Arrhythmogenic right ventricular cardiomyopathy

Major criteria

• global or regional dysfunction and structural alteration 

  • regional right ventricular dyskinesia, akinesia or bulging and one of either global right ventricular dilatation or global right ventricular systolic dysfunction visualized on cardiac magnetic resonance, 2D echocardiogram or angiography 

• tissue characterization 

  • transmural late gadolinium enhancement (stria pattern) visualized in more than one region of right ventricle 

  • fibrous replacement of myocardium seen in one or more samples 

• abnormalities in repolarization 

  • inverted T waves in leads V1-3 in the absence of complete right bundle branch block 

• arrhythmia 

  • more than 500 ventricular extrasystoles in 24hrs, sustained or non-sustained ventricular tachycardia in left bundle branch block morphology 

• genotype and family history 

  • presence of an ACM causative mutation in the patient 

  • presence of a first degree relative who fulfills the diagnostic criteria or has ACM confirmed during surgery or autopsy

Minor criteria

• global or regional dysfunction and structural alteration 

  • right ventricular free wall aneurysm, regional right ventricular dyskinesia or akinesia visualized on 2D echocardiogram, angiography or cardiac magnetic resonance

• abnormalities in repolarization

  • inverted T waves in leads v1-2 in the absence of complete right bundle branch block 

  • inverted T waves in leads V1-4 in the presence of complete right bundle branch block 

• abnormalities in depolarization and conduction 

  • presence of epsilon waves in leads V1-3

  • terminal activation duration of more than 55 ms in QRS complex when measured from the nadir of S wave to the end of the QRS complex in leads V1-3 in the absence of complete right bundle branch block

• arrhythmia

  • more than 500 ventricular extrasystoles in 24hrs, sustained or non-sustained ventricular tachycardia in RVOT pattern

• genotype and family history

  • confirmed arrhythmogenic cardiomyopathy in a second degree relative 

  • premature sudden death in a first degree relative less than 35 years of age suspected to be due to arrhythmogenic cardiomyopathy 

  • first degree relative with arrhythmogenic cardiomyopathy who does not meet the diagnostic criteria

Interpretation

Diagnosis of ALVC requires the presence of a genetic mutation in addition to phenotypic features. 

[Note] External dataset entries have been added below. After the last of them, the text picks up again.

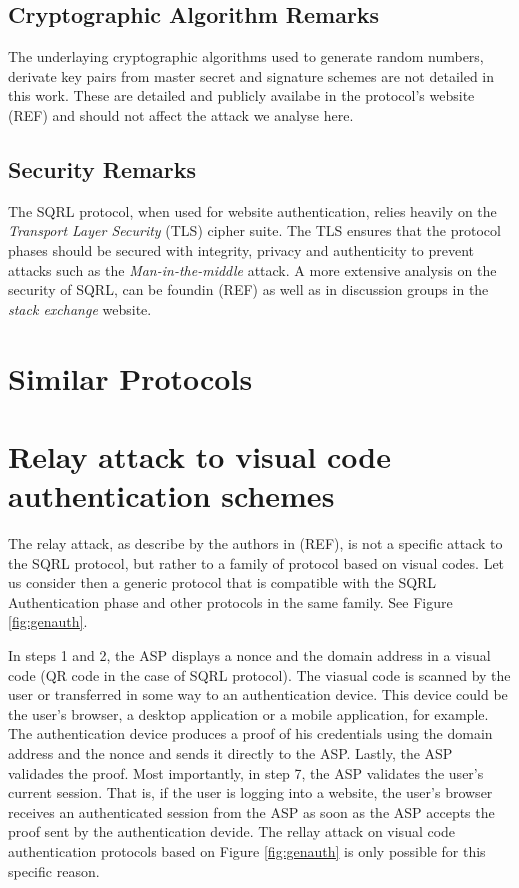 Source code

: \documentclass{article}
\begin{document}
	

\subsection{Cryptographic Algorithm Remarks}
	The underlaying cryptographic algorithms used to generate random numbers, derivate
	key pairs from master secret and signature schemes are not detailed in this work.
	These are detailed and publicly availabe in the protocol's website (REF) and should not
	affect the attack we analyse here. 

\subsection{Security Remarks}
	The SQRL protocol, when used for website authentication, relies heavily on
	the \emph{Transport Layer Security} (TLS) cipher suite. The TLS ensures that
	the protocol phases should be secured with integrity, privacy and authenticity
	to prevent attacks such as the \emph{Man-in-the-middle} attack. A more extensive 
	analysis on the security of SQRL, can be foundin (REF) as well as in discussion 
	groups in the \emph{stack exchange} website.

\section{Similar Protocols}

\section[Relay attack to visual code authentication schemes]{Relay attack to visual code \\
authentication schemes}
	The relay attack, as describe by the authors in (REF), is not a specific
	attack to the SQRL protocol, but rather to a family of protocol based on
	visual codes. Let us consider then a generic protocol that is compatible
	with the SQRL Authentication phase and other protocols in the same family.
	See Figure \ref{fig:genauth}.

	
	
	In steps 1 and 2, the ASP displays a nonce and the domain address in
	a visual code (QR code in the case of SQRL protocol). The viasual code is
	scanned by the user or transferred in some way to an authentication device.
	This device could be the user's browser, a desktop application or a mobile
	application, for example. The authentication device produces a proof of
	his credentials using the domain address and the nonce and sends it directly
	to the ASP. Lastly, the ASP validades the proof. Most importantly, in step
	7, the ASP validates the user's current session. That is, if the user is
	logging into a website, the user's browser receives an authenticated session
	from the ASP as soon as the ASP accepts the proof sent by the authentication
	devide. The rellay attack on visual code authentication protocols based on Figure
	\ref{fig:genauth} is only possible for this specific reason.
\end{document}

The diagnosis of ARVC can fall into three categories:

• definite ARVC: 2 major or 1 major plus 2 minor or 4 minor right ventricular diagnostic criteria in different categories

• borderline ARVC: 1 major plus 1 minor or 3 minor criteria under different categories

• possible ARVC: 1 major or 2 minor criteria

Patients with biventricular ACM fulfill the criteria for both LV and RV phenotype.